▸ What is needed
Look through the records below, and copy out every line that holds the string "MBKM".

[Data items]
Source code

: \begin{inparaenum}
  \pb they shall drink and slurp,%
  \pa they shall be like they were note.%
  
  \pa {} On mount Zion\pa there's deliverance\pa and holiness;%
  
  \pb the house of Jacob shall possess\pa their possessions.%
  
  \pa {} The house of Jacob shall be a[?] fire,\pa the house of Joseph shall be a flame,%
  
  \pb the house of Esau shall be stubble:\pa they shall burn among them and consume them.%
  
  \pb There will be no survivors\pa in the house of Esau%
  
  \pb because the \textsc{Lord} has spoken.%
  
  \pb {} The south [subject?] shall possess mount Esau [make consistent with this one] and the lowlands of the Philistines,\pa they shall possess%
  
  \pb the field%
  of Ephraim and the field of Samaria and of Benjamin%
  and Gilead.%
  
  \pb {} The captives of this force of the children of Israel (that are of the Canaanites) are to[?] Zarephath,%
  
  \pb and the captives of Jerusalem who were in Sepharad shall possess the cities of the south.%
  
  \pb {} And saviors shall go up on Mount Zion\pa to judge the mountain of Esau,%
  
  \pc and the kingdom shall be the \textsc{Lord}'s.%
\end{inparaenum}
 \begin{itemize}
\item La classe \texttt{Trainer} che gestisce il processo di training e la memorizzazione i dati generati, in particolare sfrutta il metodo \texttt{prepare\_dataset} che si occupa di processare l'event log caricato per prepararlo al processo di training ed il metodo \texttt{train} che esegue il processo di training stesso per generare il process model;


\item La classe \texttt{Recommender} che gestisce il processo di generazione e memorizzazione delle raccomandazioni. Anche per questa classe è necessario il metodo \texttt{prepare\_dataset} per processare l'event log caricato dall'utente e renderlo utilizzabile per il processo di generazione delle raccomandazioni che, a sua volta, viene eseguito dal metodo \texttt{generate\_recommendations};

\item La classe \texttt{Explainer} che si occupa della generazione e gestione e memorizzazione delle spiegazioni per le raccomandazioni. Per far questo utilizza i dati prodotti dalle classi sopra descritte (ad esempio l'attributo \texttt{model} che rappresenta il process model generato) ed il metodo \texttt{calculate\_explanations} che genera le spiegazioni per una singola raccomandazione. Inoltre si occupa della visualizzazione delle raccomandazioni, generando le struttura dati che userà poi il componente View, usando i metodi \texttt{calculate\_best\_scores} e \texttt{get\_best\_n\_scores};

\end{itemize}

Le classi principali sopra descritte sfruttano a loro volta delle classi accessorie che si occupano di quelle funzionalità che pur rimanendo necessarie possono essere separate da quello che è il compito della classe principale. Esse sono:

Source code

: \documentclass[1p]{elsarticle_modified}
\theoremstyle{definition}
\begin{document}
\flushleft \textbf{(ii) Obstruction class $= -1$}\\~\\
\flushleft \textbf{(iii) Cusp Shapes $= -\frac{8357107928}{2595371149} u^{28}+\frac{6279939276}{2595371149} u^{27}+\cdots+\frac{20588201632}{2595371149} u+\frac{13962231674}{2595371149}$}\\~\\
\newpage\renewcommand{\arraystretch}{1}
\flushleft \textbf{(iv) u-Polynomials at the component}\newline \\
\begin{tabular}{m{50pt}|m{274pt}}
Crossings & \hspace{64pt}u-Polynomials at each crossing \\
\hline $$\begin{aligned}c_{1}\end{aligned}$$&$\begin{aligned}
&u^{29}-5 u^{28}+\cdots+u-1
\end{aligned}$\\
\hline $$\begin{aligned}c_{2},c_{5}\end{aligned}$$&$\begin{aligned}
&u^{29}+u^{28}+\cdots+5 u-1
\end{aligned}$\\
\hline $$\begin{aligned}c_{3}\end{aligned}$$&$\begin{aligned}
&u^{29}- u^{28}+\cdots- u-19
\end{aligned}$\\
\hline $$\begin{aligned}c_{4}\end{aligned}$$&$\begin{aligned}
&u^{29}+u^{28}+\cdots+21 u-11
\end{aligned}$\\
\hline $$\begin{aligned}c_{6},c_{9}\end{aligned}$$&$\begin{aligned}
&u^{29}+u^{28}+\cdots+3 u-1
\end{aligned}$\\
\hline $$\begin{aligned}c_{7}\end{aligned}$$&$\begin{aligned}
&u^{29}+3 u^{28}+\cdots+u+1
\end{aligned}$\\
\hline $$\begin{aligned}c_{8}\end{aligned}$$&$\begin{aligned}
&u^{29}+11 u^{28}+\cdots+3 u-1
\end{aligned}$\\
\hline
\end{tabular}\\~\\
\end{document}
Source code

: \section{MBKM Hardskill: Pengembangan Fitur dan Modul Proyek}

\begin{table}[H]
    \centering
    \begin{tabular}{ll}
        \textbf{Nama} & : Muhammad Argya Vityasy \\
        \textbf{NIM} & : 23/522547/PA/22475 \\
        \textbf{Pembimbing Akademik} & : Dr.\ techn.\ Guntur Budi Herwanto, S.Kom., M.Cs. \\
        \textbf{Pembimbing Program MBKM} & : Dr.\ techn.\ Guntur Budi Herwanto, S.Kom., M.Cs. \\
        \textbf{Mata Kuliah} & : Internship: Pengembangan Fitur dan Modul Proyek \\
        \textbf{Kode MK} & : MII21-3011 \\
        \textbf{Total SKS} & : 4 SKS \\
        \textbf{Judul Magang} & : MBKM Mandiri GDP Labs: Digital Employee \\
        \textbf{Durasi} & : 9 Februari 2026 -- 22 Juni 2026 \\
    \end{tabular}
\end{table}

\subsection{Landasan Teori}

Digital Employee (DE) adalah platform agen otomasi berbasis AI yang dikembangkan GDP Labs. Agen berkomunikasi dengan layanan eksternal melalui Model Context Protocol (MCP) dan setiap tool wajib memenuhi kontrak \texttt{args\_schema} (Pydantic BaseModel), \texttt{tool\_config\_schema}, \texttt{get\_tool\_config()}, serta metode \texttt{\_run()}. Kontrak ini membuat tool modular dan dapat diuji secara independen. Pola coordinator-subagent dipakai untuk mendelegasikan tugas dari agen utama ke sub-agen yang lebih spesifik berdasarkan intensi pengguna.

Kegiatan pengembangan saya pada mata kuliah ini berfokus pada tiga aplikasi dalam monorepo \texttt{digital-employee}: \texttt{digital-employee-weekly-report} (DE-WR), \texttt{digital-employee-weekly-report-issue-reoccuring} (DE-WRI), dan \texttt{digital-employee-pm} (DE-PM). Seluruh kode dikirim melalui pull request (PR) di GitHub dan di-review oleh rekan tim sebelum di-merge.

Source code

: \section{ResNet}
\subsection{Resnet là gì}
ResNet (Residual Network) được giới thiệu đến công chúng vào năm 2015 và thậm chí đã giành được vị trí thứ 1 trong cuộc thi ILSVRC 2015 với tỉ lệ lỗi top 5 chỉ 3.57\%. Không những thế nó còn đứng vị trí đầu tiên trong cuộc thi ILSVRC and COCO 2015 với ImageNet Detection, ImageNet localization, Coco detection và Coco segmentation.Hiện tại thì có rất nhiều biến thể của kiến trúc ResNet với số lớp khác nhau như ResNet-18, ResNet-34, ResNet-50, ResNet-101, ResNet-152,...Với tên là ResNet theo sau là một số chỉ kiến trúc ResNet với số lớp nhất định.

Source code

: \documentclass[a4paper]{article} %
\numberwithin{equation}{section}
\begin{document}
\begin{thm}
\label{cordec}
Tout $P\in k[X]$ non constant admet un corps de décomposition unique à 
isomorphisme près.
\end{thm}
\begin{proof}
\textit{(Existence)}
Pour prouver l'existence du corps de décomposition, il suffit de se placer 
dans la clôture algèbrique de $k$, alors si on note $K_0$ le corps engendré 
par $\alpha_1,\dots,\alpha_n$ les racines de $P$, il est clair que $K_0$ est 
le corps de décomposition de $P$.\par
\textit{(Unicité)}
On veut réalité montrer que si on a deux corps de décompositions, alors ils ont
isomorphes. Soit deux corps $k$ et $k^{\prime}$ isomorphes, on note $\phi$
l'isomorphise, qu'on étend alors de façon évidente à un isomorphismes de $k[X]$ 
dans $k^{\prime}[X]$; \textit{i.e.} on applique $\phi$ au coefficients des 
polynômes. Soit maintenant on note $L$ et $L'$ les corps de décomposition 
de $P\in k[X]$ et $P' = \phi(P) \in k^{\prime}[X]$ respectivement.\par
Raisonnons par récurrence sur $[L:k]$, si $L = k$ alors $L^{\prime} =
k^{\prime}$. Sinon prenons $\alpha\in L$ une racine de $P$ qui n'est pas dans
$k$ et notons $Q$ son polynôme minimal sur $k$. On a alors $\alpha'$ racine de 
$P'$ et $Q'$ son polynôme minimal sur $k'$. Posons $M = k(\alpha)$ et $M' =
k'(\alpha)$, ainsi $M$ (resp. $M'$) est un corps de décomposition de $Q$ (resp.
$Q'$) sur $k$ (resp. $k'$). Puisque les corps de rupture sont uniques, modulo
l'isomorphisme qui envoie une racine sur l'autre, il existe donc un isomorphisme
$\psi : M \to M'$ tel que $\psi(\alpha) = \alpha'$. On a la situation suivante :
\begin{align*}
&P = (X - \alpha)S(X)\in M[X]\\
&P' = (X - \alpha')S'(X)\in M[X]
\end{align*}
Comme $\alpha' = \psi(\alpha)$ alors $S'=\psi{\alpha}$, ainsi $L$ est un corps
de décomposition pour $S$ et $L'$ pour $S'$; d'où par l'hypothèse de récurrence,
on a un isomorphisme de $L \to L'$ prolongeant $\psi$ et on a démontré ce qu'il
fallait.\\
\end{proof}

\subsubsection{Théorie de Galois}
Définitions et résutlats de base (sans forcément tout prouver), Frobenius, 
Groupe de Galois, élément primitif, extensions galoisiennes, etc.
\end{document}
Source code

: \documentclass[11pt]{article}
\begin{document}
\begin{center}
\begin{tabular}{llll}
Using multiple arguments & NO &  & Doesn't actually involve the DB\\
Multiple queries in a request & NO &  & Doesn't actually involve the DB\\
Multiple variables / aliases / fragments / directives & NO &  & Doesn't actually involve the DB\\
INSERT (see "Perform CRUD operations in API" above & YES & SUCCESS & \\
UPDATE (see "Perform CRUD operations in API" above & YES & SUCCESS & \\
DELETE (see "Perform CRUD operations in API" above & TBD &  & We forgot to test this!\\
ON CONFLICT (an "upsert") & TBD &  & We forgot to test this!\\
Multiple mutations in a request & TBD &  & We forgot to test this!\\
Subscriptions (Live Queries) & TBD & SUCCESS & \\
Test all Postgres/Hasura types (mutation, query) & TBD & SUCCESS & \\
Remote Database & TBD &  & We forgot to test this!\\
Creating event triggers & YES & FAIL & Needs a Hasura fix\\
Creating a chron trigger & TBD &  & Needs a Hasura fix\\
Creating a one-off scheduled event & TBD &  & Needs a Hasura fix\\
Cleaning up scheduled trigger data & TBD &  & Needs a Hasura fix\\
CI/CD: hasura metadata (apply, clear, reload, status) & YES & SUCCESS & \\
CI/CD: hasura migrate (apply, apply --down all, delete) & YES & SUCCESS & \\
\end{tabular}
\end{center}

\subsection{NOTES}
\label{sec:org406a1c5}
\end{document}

▸ Output of the task
: \section{MBKM Hardskill: Pengembangan Fitur dan Modul Proyek}
        \textbf{Pembimbing Program MBKM} & : Dr.\ techn.\ Guntur Budi Herwanto, S.Kom., M.Cs. \\
        \textbf{Judul Magang} & : MBKM Mandiri GDP Labs: Digital Employee \\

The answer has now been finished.